The civilian still looked dubious, and Horster could almost hear the thoughts running through the other man's brain. Yes, he had modern battlecruisers to kill them with, but Horster's crews had been aboard their ships for less than three weeks. Their people were still learning how to use their systems, how to master the capabilities, but it wasn't quite as bad as it could have been. Their engineering and astrogation departments had been forced to wait until they could actually get aboard the new ships, but the tactical crews had managed to spend over two months in the simulators Levakonic had brought with him. That might not be the same as hands-on training, but it was one hell of a lot better than nothing.

And they were battlecruisers, with all the armor and sheer toughness that implied.

* * *

"They're definitely battlecruisers, Sir," Helen said.

She was focused on her displays, trying not to think about how many people had just been killed and wounded aboard the Squadron's ships. Aboard Hexapuma . She knew Aikawa was still alive, but where was Paulo? Was he even-

She pushed the thought aside again. She had no time for it. Other people were depending on her.

"The arrays are close enough to see them now despite their EW," she continued. "They're definitely running with wedges at maintenance levels, but we're getting enough signature off them to be confident of their tonnage range."

"Can we tell if they're more Indefatigables ?"

"No, Sir. We're not getting much besides the impeller signatures and some neutrino leakage."

"Skipper," Lieutenant Bagwell said from the electronic warfare station, "until they go active with their sensor suites, we're not going to get any more off of them. From the quality of their stealth technology, though, they've got to be Solly designs."

"Another thing, Sir," Abigail said. "Whoever these people are, they were obviously already on a ballistic course for Eroica Station when we turned up, or we'd have picked up their drives. I suppose it's possible they had their impellers up and their stealth system simply hid it from us, but I don't think so. I think they'd already cut their drives.

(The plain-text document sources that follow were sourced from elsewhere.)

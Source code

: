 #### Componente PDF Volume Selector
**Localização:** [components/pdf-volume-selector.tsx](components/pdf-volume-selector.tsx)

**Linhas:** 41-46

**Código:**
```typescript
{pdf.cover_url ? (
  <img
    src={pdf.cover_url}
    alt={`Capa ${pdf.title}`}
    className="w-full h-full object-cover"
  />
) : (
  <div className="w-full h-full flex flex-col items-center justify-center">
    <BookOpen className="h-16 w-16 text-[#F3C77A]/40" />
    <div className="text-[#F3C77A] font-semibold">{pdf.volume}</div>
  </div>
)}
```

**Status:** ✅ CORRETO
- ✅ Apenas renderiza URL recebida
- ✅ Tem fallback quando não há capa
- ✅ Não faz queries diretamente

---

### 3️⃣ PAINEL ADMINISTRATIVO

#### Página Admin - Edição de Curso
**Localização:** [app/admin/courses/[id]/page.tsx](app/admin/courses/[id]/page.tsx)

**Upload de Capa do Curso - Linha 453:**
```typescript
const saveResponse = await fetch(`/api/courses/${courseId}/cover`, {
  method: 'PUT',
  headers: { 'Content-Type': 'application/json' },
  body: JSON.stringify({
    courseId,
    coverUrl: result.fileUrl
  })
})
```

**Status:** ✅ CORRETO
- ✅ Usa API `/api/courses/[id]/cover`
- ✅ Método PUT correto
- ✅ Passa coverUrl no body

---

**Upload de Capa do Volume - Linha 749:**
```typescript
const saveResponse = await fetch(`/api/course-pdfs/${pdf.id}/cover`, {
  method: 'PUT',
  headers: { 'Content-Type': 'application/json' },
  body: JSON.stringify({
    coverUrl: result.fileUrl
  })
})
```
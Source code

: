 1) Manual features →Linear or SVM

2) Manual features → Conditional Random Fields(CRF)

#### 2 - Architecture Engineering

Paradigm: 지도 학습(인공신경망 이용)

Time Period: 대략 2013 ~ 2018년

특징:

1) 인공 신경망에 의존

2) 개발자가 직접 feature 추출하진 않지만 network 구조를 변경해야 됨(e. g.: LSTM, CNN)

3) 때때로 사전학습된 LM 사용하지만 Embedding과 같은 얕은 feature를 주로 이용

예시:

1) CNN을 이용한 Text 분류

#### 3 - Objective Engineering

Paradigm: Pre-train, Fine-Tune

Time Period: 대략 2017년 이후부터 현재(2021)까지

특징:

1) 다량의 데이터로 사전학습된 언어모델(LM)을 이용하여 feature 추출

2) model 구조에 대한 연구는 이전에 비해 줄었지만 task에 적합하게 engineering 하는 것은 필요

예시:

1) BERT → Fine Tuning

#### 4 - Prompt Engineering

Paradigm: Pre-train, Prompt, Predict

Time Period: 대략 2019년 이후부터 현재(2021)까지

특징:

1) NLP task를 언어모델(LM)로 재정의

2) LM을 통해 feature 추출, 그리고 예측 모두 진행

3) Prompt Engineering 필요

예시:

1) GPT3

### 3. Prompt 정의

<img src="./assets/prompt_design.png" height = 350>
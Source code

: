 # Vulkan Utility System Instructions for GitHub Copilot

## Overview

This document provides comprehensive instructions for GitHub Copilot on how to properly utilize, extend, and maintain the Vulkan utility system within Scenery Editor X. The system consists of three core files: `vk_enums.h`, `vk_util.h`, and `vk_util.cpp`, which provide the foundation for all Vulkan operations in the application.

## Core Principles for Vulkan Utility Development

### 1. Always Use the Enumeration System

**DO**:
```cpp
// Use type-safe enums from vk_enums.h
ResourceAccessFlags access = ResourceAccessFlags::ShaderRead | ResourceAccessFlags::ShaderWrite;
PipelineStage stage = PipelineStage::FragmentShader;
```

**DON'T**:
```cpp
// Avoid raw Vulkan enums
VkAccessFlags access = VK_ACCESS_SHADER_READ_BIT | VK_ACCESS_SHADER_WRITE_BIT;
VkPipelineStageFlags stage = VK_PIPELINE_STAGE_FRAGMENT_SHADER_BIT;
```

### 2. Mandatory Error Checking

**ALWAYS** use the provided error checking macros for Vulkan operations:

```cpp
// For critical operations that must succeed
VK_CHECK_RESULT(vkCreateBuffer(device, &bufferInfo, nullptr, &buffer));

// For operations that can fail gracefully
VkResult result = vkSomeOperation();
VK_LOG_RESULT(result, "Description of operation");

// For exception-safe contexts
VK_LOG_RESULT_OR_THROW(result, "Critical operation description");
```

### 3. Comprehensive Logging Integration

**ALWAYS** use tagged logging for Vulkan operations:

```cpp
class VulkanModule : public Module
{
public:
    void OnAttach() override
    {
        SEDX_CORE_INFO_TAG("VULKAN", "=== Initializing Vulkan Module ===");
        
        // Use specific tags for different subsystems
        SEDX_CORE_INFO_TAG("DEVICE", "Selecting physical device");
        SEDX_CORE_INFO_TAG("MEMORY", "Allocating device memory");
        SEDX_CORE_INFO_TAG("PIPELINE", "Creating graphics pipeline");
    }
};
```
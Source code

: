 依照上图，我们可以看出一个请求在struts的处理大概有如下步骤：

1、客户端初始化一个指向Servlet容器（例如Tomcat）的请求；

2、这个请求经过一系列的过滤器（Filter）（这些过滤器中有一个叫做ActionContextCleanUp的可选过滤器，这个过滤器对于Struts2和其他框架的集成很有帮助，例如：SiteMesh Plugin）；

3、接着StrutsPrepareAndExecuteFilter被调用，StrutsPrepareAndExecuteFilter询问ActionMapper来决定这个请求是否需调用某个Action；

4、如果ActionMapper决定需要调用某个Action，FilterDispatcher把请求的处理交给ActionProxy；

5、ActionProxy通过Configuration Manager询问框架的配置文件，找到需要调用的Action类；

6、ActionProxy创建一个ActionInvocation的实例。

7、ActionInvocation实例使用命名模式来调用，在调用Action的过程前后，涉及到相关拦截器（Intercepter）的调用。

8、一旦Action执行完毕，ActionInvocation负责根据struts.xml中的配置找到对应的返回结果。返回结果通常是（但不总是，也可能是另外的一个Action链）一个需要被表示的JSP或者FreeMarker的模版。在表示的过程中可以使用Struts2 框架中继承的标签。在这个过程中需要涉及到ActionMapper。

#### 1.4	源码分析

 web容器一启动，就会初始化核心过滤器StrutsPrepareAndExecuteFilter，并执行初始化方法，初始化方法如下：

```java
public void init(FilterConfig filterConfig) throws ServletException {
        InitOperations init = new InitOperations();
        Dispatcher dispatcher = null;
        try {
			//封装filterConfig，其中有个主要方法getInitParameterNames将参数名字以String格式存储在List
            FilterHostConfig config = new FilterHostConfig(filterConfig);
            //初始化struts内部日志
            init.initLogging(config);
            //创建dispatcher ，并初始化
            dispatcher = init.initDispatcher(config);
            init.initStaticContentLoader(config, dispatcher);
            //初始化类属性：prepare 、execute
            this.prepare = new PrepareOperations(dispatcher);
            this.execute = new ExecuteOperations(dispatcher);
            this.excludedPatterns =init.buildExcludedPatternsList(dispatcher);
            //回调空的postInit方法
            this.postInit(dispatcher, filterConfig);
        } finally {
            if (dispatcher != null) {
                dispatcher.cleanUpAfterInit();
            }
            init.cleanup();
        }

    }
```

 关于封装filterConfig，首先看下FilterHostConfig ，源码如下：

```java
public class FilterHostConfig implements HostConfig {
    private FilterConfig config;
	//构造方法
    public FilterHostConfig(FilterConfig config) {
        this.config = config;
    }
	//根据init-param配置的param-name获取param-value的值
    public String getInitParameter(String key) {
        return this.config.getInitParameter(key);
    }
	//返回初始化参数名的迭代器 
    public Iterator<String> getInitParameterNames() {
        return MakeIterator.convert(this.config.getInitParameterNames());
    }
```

Which suggests some sort of fleet maneuver."

"And?" Terekhov prompted in an encouraging tone when she paused, although he was fairly certain he knew where she was headed.

"Well, Sir, I suppose it's possible an SLN commander might want to exercise his crews, but it doesn't seem likely he'd have pulled out all the stops that way against typical Verge sensor technology. I think it's more likely these are more of the same-additional ships being turned over to the Monicans, but already through the refit process and working up new crews."

"That's speculative, Skipper," Bagwell said, "but I think it's good speculation."

"So do I." Terekhov smiled approvingly at his youthful tactical officer. And at her even more youthful assistant. Then his expression sobered.

If Abigail was right and those ships were still in the process of working up, there were likely to be weaknesses in their performance, chinks in their armor. But they were still battlecruisers. The three of them outmassed all six of his surviving ships by better than two-to-one, and they were undamaged.

He looked at the plot. Eleven minutes had elapsed from the moment the third battlecruiser was detected. Only eleven minutes, in which hundreds of his people had been killed and the Monicans' casualties had probably run well into the thousands. He was decelerating away from the oncoming battlecruisers at the highest rate the Squadron as a whole could sustain, but nothing he did was going to prevent those ships from engaging him.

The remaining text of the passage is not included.